▶ _DATA TO USE_:
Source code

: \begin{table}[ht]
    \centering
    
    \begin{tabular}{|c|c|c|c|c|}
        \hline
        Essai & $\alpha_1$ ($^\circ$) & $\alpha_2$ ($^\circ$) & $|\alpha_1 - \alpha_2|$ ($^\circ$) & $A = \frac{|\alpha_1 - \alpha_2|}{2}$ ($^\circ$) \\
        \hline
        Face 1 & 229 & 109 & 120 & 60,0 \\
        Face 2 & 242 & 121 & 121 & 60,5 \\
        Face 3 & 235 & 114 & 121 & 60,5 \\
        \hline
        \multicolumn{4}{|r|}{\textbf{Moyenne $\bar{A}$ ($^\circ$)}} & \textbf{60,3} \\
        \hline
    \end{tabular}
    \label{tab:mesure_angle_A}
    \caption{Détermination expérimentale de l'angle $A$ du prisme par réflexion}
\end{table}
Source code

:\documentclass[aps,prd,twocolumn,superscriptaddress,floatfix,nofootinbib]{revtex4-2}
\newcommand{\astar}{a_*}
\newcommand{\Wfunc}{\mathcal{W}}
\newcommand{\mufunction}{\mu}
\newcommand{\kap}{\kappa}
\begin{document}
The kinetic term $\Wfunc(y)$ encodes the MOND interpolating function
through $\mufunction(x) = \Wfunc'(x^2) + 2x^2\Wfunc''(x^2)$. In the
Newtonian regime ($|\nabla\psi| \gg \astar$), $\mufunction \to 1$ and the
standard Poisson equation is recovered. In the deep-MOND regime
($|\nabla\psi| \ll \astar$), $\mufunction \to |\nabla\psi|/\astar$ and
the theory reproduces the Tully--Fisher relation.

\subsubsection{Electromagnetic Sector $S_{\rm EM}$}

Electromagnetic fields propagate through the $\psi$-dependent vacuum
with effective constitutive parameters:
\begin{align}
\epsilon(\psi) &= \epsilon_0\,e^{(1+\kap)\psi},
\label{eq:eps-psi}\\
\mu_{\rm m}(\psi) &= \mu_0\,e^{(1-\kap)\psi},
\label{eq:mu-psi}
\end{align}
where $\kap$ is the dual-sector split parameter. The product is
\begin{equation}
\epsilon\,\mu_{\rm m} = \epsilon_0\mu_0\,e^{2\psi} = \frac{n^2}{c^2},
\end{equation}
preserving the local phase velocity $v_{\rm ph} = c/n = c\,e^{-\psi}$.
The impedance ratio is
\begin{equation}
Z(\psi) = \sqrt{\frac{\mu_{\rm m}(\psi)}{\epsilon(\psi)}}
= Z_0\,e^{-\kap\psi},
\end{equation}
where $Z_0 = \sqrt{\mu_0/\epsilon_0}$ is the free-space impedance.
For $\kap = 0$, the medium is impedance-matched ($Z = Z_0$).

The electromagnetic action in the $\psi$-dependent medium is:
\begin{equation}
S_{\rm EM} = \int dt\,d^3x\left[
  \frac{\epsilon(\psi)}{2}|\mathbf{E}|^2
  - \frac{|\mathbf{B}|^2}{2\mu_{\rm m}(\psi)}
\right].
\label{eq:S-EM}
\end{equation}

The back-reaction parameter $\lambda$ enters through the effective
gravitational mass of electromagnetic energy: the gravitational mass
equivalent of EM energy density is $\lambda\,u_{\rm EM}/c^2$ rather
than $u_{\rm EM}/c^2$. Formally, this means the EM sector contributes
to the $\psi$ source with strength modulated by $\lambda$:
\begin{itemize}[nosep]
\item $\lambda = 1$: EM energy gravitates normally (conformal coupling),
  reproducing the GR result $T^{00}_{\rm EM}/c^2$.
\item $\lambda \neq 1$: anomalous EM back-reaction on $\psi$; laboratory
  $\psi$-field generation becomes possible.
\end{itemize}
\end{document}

▶ _TASK TO COMPLETE_: Check each line of the records above for the string "energy", and report every line that has it.

▶ _SOLUTION FOR THIS EXERCISE_:
gravitational mass of electromagnetic energy: the gravitational mass
equivalent of EM energy density is $\lambda\,u_{\rm EM}/c^2$ rather
\item $\lambda = 1$: EM energy gravitates normally (conformal coupling),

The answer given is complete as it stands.